一、中华民族共同体内藏族与其他兄弟民族的自在亲缘与内向联系

“中华民族作为一个自觉的民族实体,是近百年来中国和西方列强对抗中出现的,但作为一个自在的民族实体则是几千年的历史过程所形成的。”[11]1中华民族这个多元实体是包括藏族在内的各民族在历史的长河中不断交往交流交融所形成的,作为中华民族大家庭中的重要一员,藏族在历史的长河中不断与周边民族交往交流交融,为中华民族的形成提供了物质基础和精神资源。

(一)藏族与其他兄弟民族有着历史悠久的亲缘关系

藏族是中国古老的民族之一。经考古发现,在距今5万至1万年以前的旧石器时代中晚期,现今的日喀则市、那曲市、阿里地区等地就已经有古人类活动。定日县的苏热,申扎县的珠洛勒、多格则,日土县的扎布以及普兰县的霍尔区等地出土的旧石器文化遗存在打制类型、制造工艺、文化面貌上与我国黄河流域旧石器时代文化遗存相接近。安志敏等人经研究考证发现:“藏北申扎、双湖一带的旧石器同华北、华南旧石器文化有着不可分割的联系,隶属相同的文化系统,与巴基斯坦的梭安(Soan)文化和印度的聂瓦斯(Nevasian)文化有着显著的不同”[12]。旧石器时代是原始社会人类种族、氏族公社形成的重要时期,青藏高原与黄河流域在旧石器文化上所呈现出的共同文化因素,说明当时两地的远古居民在文化或种族上已经有了某种密切的联系[13]。

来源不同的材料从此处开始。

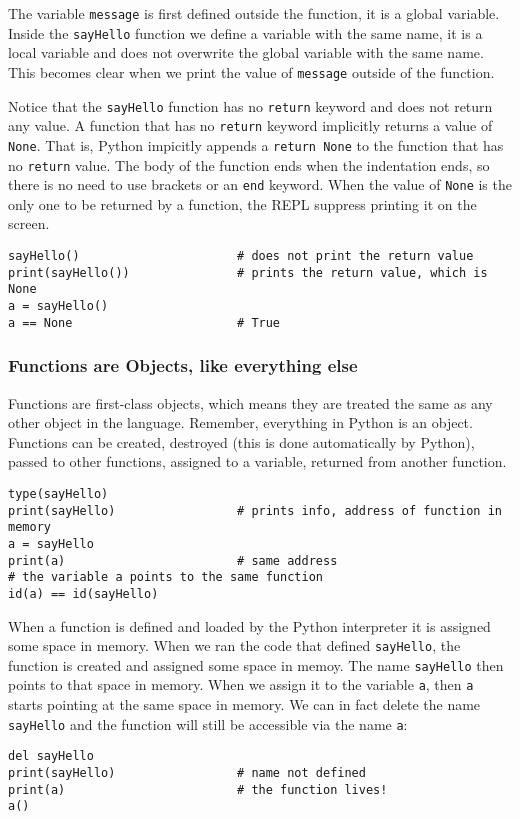 \documentclass[12pt, a4paper]{article}
\begin{document}
The variable \texttt{message} is first defined outside the function, it is a global variable.
Inside the \texttt{sayHello} function we define a variable with the same name, it is a local variable and does not overwrite the global variable with the same name.
This becomes clear when we print the value of \texttt{message} outside of the function.

Notice that the \texttt{sayHello} function has no \texttt{return} keyword and does not return any value.
A function that has no \texttt{return} keyword implicitly returns a value of \texttt{None}.
That is, Python impicitly appends a \texttt{return None} to the function that has no \texttt{return} value.
The body of the function ends when the indentation ends, so there is no need to use brackets or an \texttt{end} keyword.
When the value of \texttt{None} is the only one to be returned by a function, the REPL suppress printing it on the screen.
\lstset{language=jupyter-python,label= ,caption= ,captionpos=b,numbers=none}
\begin{lstlisting}
sayHello()                      # does not print the return value
print(sayHello())               # prints the return value, which is None
a = sayHello()
a == None                       # True
\end{lstlisting}
\subsubsection{Functions are Objects, like everything else}
\label{sec:orgdf134e4}
Functions are first-class objects, which means they are treated the same as any other object in the language.
Remember, everything in Python is an object.
Functions can be created, destroyed (this is done automatically by Python), passed to other functions, assigned to a variable, returned from another function.
\lstset{language=jupyter-python,label= ,caption= ,captionpos=b,numbers=none}
\begin{lstlisting}
type(sayHello)
print(sayHello)                 # prints info, address of function in memory
a = sayHello
print(a)                        # same address
# the variable a points to the same function
id(a) == id(sayHello)
\end{lstlisting}
When a function is defined and loaded by the Python interpreter it is assigned some space in memory.
When we ran the code that defined \texttt{sayHello}, the function is created and assigned some space in memoy.
The name \texttt{sayHello} then points to that space in memory.
When we assign it to the variable \texttt{a}, then \texttt{a} starts pointing at the same space in memory.
We can in fact delete the name \texttt{sayHello} and the function will still be accessible via the name \texttt{a}:
\lstset{language=jupyter-python,label= ,caption= ,captionpos=b,numbers=none}
\begin{lstlisting}
del sayHello
print(sayHello)                 # name not defined
print(a)                        # the function lives!
a()
\end{lstlisting}
\end{document}
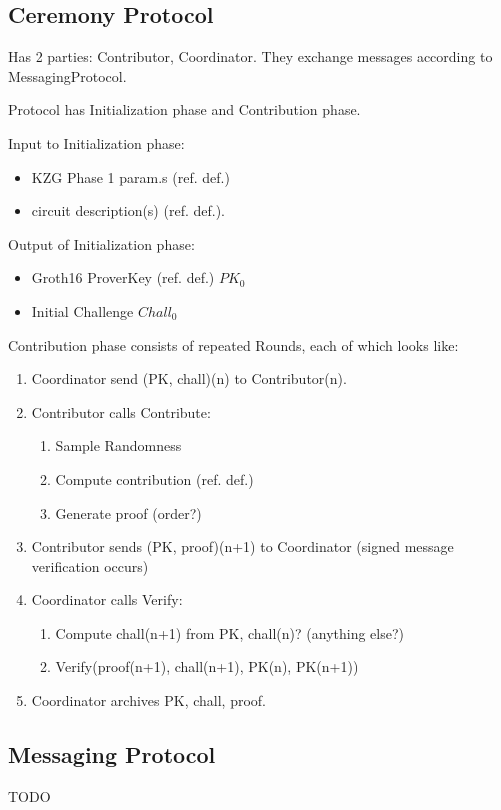 \subsection{Ceremony Protocol}
Has 2 parties: Contributor, Coordinator. They exchange messages according to MessagingProtocol.

Protocol has Initialization phase and Contribution phase. 

Input to Initialization phase: 
\begin{itemize}
    \item KZG Phase 1 param.s (ref. def.) 
    \item circuit description(s) (ref. def.).
\end{itemize}
Output of Initialization phase:
\begin{itemize}
    \item Groth16 ProverKey (ref. def.) $PK_0$
    \item Initial Challenge $Chall_0$
\end{itemize}

Contribution phase consists of repeated Rounds, each of which looks like:
\begin{enumerate}
\item Coordinator send (PK, chall)(n) to Contributor(n).
\item Contributor calls Contribute:
    \begin{enumerate}
        \item Sample Randomness
        \item Compute contribution (ref. def.)
        \item Generate proof (order?)
    \end{enumerate}
\item Contributor sends (PK, proof)(n+1) to Coordinator (signed message verification occurs)
\item Coordinator calls Verify:
    \begin{enumerate}
        \item Compute chall(n+1) from PK, chall(n)? (anything else?)
        \item Verify(proof(n+1), chall(n+1), PK(n), PK(n+1))
    \end{enumerate}
\item Coordinator archives PK, chall, proof.
\end{enumerate}

\subsection{Messaging Protocol}
TODO 

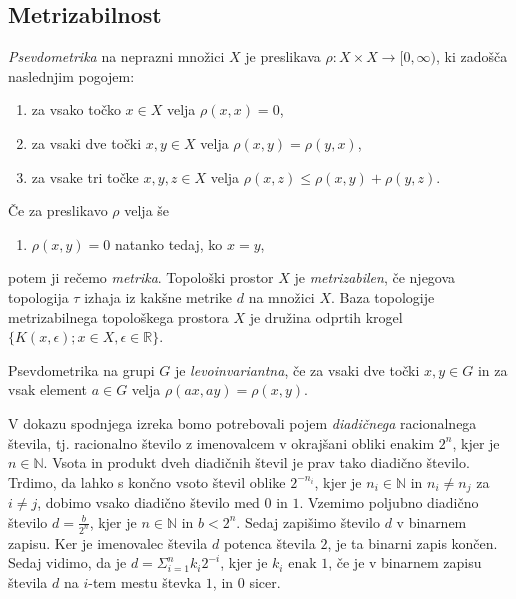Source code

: \documentclass[mat1]{fmfdelo}
\newcommand{\R}{\mathbb R}
\newcommand{\N}{\mathbb N}
\begin{document}
\subsection{Metrizabilnost}
\emph{Psevdometrika} na neprazni množici $X$ je preslikava $\rho\colon X\times X \to  [0, \infty)$, ki zadošča naslednjim pogojem:
\begin{enumerate}
\item za vsako točko $x \in X$ velja $\rho (x, x) = 0$,
\item za vsaki dve točki $x, y \in X$ velja $\rho (x, y) = \rho (y, x)$,
\item za vsake tri točke $x, y, z \in X$ velja $\rho (x, z) \leq \rho (x, y) + \rho (y, z)$.
\end{enumerate}
Če za preslikavo $\rho$ velja še
\begin{enumerate}[resume]
\item $\rho(x,y) = 0$ natanko tedaj, ko $x = y$,
\end{enumerate}
potem ji rečemo \emph{metrika}.
Topološki prostor $X$ je \emph{metrizabilen}, če njegova topologija $\tau$ izhaja iz kakšne metrike $d$ na množici $X$.
Baza topologije metrizabilnega topološkega prostora $X$ je družina odprtih krogel $\lbrace K(x, \epsilon); x \in X, \epsilon \in \R \rbrace$.

\begin{definicija}
Psevdometrika na grupi $G$ je \emph{levoinvariantna}, če za vsaki dve točki $x, y \in G$ in za vsak element $a \in G$ velja $\rho(ax, ay) = \rho(x, y)$.
\end{definicija}

V dokazu spodnjega izreka bomo potrebovali pojem \emph{diadičnega} racionalnega števila, tj. racionalno število z imenovalcem v okrajšani obliki enakim $2^n$, kjer je $n \in \N$. Vsota in produkt dveh diadičnih števil je prav tako diadično število. Trdimo, da lahko s končno vsoto števil oblike $2^{-n_i}$, kjer je $n_i \in \N$ in $n_i \neq n_j$ za $i \neq j$, dobimo vsako diadično število med $0$ in $1$.
Vzemimo poljubno diadično število $d = \frac{b}{2^n}$, kjer je $n \in \N$ in $b < 2^n$. Sedaj zapišimo število $d$ v binarnem zapisu. Ker je imenovalec števila $d$ potenca števila $2$, je ta binarni zapis končen. Sedaj vidimo, da je $d = \Sigma_{i=1}^n k_i2^{-i}$, kjer je $k_i$ enak $1$, če je v binarnem zapisu števila $d$ na $i$-tem mestu števka $1$, in $0$ sicer. 
\end{document}
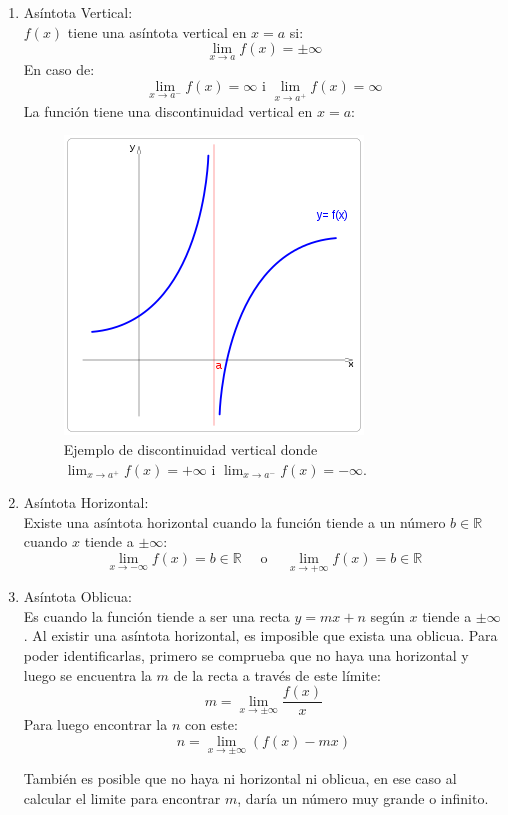 \documentclass[arial,a4paper,print]{article}
\begin{document}
\begin{enumerate}
	\item Asíntota Vertical:\\
	$f(x)$ tiene una asíntota vertical en $x=a$ si:
\begin{equation*}
	\lim_{x\rightarrow a}f(x) = \pm\infty
\end{equation*}
En caso de:
\begin{equation*}
	\lim_{x\rightarrow a^{-}} f(x) = \infty \text{ i } \lim_{x\rightarrow a^{+}} f(x) = \infty
\end{equation*}
La función tiene una discontinuidad vertical en $x=a$:
\begin{figure}[h]
	\centering
	\includegraphics[width=.3\linewidth]{figures/discontinuidad_vertical}
	\caption{Ejemplo de discontinuidad vertical donde $\lim_{x\rightarrow a^{+}} f(x) = +\infty$ i $\lim_{x\rightarrow a^{-}} f(x) = -\infty$.}
	\label{fig:discontinuidadvertical}
\end{figure}

\item Asíntota Horizontal:\\
Existe una asíntota horizontal cuando la función tiende a un número $b\in\mathbb{R}$ cuando $x $ tiende a $\pm\infty$: 
\begin{equation*}
	\lim_{x\rightarrow -\infty} f(x) = b\in\mathbb{R} \quad\text{ o }\quad \lim_{x\rightarrow +\infty} f(x) = b\in\mathbb{R}
\end{equation*}

\item Asíntota Oblicua:\\
Es cuando la función tiende a ser una recta $y = mx + n$ según $x$ tiende a $\pm\infty$. Al existir una asíntota horizontal, es imposible que exista una oblicua. Para poder identificarlas, primero se comprueba que no haya una horizontal y luego se encuentra la $m$ de la recta a través de este límite:
\begin{equation*}
	m = \lim_{x\rightarrow \pm\infty} \frac{f(x)}{x}
\end{equation*}
Para luego encontrar la $n$ con este:
\begin{equation*}
	n = \lim_{x\rightarrow \pm\infty} \left(f(x) - mx\right)
\end{equation*}

También es posible que no haya ni horizontal ni oblicua, en ese caso al calcular el limite para encontrar $m$, daría un número muy grande o infinito. 
	
\end{enumerate}
\end{document}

新石器时代,青藏高原古人类活动地域更加广泛,与黄河流域文明特别是黄河上游文化的联系更加密切,西藏昌都卡若遗址的考古发掘证明了藏族与中原民族的深厚渊源。卡若遗址位于昌都市以南12公里处,距今4300—5300年。通过对遗址中发现的石器、玉器、陶器的类型及饰纹等进行研究考察,特别是对发现的黄河流域传统农作物“粟”的分析,认为卡若文化一方面与传统旧石器文化一脉相承,另一方面与黄河上游原始文化联系密切,是“一种吸收了西北氐羌系统文化而发展起来的文化”[14]。基于卡若文化的混合型特质,童恩正先生推断:“藏族祖先可能来自传说中两种不同来源的人的混合,一支来自本土系统,一支来自氐羌系统”[15]。众所周知,西藏广泛流传着藏族起源于“猕猴”与“罗刹女”的结合这一传说。如《西藏王臣记》中说:“凡雪域所宏传之《大悲观音法类》虽有多种,然均同一旨趣,皆说西藏人种系猕猴与岩魔交配所生子嗣,为赤面食肉之种。”[16]又如《西藏王统记》中说:“如是此雪域人种,其父为猕猴,母为岩魔。”[17]石泰安在比较羌族、藏族有关猴祖的传说后认为:“在有称猴的问题上,完全可以证实古羌人与吐蕃人之间具有一定联系。”[18]费孝通在谈到这一问题时曾表示:“即使不把羌人作为藏族的主要来源,羌人在藏族形成过程中的重要作用也是无可怀疑的。”[11]26顾颉刚也认为:“藏族猴祖传说来自羌人,只是后来藏族将其佛化”[19]。而根据石硕教授考证:“这一神话真实隐含了藏族祖先乃是以‘罗刹女’为代表的藏地土著氏族同以‘猕猴’为代表的西藏高原东部横断山区氏族这两大氏族的联姻的史实”[20]。由上可推断,在古老的青藏高原,自中国西北地区南迁的古羌人与青藏高原土著居民相融合,形成了较早的藏族先民。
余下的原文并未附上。